Stored entries
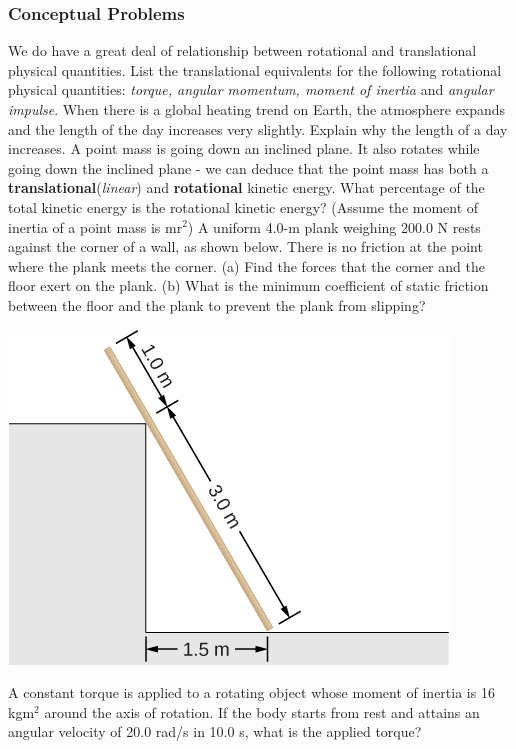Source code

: \documentclass[9pt,addpoints]{exam}
\begin{document}
	\begin{questions}
			\subsubsection*{Conceptual Problems}
		\question We do have a great deal of relationship between rotational and translational physical quantities. List the translational equivalents for the following rotational physical quantities: \textit{torque, angular momentum, moment of inertia} and \textit{angular impulse}.
		\question When there is a global heating trend on Earth, the atmosphere expands and the length of the day increases very slightly. Explain why the length of a day increases.
		\question A point mass is going down an inclined plane. It also rotates while going down the inclined plane - we can deduce that the point mass has both a \textbf{translational}(\textit{linear}) and \textbf{rotational} kinetic energy. What percentage of the total kinetic energy is the rotational kinetic energy? (Assume the moment of inertia of a point mass is $\text{mr}^2$)
		\question A uniform 4.0-m plank weighing 200.0 N rests against the corner of a wall, as shown below. There is no friction at the point where the plank meets the corner. (a) Find the forces that the corner and the floor exert on the plank. (b) What is the minimum coefficient of static friction between the floor and the plank to prevent the plank from slipping?
		\begin{center}
					\includegraphics[scale=0.8]{ladder.jpeg}
		\end{center}
		\question A constant torque is applied to a rotating object whose moment of inertia is  16 kgm$^2$ around the axis of rotation. If the body starts from rest and attains an angular velocity of 20.0 rad/s in 10.0 s, what is the applied torque?

\end{questions}
\end{document}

_PROBLEM DETAILS:_ All entries are to be retyped exactly. Omit any embedded images.

_RESULT OF THIS TASK:_
Source code

: \documentclass[9pt,addpoints]{exam}
\begin{document}
	\begin{questions}
			\subsubsection*{Conceptual Problems}
		\question We do have a great deal of relationship between rotational and translational physical quantities. List the translational equivalents for the following rotational physical quantities: \textit{torque, angular momentum, moment of inertia} and \textit{angular impulse}.
		\question When there is a global heating trend on Earth, the atmosphere expands and the length of the day increases very slightly. Explain why the length of a day increases.
		\question A point mass is going down an inclined plane. It also rotates while going down the inclined plane - we can deduce that the point mass has both a \textbf{translational}(\textit{linear}) and \textbf{rotational} kinetic energy. What percentage of the total kinetic energy is the rotational kinetic energy? (Assume the moment of inertia of a point mass is $\text{mr}^2$)
		\question A uniform 4.0-m plank weighing 200.0 N rests against the corner of a wall, as shown below. There is no friction at the point where the plank meets the corner. (a) Find the forces that the corner and the floor exert on the plank. (b) What is the minimum coefficient of static friction between the floor and the plank to prevent the plank from slipping?
		\begin{center}
					\includegraphics[scale=0.8]{ladder.jpeg}
		\end{center}
		\question A constant torque is applied to a rotating object whose moment of inertia is  16 kgm$^2$ around the axis of rotation. If the body starts from rest and attains an angular velocity of 20.0 rad/s in 10.0 s, what is the applied torque?

\end{questions}
\end{document}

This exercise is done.